WORK TASK:
Tally the lines below containing the word "largeur" and give that total alone.

EXTRACTED DATA:
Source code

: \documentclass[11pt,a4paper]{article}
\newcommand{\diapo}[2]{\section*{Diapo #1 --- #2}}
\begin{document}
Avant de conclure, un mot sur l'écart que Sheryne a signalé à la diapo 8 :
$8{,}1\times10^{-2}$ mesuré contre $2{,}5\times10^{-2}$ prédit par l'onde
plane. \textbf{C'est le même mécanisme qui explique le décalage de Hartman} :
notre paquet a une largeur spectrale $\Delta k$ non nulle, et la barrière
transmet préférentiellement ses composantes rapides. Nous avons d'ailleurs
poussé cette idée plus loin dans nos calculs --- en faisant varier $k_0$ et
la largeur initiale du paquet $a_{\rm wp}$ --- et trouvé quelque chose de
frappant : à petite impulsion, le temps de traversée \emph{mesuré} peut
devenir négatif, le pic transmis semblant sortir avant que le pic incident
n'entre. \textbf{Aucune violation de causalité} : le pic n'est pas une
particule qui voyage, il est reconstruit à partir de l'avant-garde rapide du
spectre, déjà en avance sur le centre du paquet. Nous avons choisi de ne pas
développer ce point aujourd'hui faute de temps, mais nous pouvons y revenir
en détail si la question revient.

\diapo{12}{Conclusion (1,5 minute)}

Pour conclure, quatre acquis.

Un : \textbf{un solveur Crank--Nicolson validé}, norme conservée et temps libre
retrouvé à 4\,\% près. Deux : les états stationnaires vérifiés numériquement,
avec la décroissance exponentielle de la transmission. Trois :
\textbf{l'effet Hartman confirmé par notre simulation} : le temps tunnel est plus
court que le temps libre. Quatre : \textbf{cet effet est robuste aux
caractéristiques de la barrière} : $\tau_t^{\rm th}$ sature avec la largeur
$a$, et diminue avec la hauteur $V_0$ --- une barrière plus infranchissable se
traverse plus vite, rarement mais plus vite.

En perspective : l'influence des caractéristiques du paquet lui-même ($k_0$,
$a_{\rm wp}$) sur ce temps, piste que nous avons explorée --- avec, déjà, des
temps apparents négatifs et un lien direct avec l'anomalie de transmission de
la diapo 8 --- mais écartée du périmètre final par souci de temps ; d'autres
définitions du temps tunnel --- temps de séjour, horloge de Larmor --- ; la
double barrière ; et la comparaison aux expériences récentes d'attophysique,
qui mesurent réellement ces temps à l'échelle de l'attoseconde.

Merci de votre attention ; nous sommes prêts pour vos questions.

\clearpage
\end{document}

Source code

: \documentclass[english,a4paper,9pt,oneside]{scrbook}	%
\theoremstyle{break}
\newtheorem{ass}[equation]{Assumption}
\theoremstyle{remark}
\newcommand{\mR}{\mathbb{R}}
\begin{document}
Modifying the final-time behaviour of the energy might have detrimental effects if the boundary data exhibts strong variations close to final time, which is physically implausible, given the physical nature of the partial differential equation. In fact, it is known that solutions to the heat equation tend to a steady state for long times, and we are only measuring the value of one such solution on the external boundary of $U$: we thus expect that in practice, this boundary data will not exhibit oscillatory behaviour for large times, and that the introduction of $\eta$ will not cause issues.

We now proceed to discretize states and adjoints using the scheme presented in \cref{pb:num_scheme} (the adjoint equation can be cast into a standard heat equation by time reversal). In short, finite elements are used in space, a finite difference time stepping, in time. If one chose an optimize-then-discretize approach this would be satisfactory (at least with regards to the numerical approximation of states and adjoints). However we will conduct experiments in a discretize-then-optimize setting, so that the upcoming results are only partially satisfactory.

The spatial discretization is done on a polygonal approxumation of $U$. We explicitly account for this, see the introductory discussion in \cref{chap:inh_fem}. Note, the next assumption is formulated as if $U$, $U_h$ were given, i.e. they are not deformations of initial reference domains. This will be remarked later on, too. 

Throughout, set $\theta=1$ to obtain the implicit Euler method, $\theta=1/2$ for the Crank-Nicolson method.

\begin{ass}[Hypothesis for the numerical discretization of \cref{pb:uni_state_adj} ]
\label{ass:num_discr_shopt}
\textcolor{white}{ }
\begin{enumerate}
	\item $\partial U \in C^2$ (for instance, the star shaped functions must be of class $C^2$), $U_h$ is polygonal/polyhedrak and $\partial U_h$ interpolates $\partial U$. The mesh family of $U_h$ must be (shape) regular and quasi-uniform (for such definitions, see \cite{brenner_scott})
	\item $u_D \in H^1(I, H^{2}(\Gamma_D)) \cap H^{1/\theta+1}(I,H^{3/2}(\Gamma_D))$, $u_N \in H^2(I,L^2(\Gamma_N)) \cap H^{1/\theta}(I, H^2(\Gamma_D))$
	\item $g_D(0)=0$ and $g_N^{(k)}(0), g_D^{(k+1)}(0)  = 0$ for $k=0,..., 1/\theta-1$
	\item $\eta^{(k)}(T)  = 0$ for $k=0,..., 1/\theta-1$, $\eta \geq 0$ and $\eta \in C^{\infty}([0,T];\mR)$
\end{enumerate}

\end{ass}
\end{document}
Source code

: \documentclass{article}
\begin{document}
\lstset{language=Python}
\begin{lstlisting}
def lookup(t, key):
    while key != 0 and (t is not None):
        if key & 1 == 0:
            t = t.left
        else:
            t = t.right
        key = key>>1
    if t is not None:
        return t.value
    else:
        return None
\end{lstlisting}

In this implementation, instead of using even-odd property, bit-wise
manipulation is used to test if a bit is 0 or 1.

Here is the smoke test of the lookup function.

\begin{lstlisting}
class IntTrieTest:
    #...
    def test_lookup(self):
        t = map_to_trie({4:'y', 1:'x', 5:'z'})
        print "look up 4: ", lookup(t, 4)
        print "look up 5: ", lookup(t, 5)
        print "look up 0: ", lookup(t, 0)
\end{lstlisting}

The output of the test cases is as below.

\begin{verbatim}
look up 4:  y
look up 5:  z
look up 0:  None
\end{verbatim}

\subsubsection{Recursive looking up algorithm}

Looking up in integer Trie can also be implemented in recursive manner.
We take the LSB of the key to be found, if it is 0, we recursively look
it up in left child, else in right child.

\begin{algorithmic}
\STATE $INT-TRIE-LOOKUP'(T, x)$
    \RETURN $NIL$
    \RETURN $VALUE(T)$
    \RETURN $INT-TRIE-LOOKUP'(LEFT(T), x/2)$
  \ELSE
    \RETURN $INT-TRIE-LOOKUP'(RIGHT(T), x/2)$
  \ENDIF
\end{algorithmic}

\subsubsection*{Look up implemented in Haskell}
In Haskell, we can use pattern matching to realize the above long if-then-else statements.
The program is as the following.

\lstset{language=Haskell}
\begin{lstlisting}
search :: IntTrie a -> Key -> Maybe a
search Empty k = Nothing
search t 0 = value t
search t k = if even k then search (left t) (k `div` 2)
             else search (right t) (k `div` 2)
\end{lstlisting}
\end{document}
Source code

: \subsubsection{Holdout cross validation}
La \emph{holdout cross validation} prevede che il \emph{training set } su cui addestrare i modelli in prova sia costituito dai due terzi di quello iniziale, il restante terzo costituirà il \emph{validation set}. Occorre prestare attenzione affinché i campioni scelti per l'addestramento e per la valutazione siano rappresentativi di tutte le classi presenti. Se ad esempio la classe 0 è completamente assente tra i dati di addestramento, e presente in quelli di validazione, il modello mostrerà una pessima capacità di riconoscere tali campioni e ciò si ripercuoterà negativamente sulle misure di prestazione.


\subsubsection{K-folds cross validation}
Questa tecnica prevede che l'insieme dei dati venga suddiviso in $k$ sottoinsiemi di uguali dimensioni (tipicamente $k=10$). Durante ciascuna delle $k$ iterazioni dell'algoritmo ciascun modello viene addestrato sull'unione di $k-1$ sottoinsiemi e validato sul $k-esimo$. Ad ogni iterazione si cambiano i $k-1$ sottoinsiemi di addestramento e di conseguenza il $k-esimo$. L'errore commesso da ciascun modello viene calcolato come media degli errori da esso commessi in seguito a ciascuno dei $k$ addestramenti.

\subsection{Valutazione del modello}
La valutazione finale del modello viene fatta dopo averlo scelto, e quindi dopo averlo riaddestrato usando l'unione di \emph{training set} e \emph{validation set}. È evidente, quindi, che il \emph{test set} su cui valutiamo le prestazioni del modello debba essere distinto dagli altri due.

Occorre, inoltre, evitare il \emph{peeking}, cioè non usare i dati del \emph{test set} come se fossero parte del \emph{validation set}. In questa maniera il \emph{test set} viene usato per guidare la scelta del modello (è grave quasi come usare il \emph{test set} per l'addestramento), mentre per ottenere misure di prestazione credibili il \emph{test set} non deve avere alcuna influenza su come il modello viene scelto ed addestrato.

SOLUTION TO THE PROBLEM:
3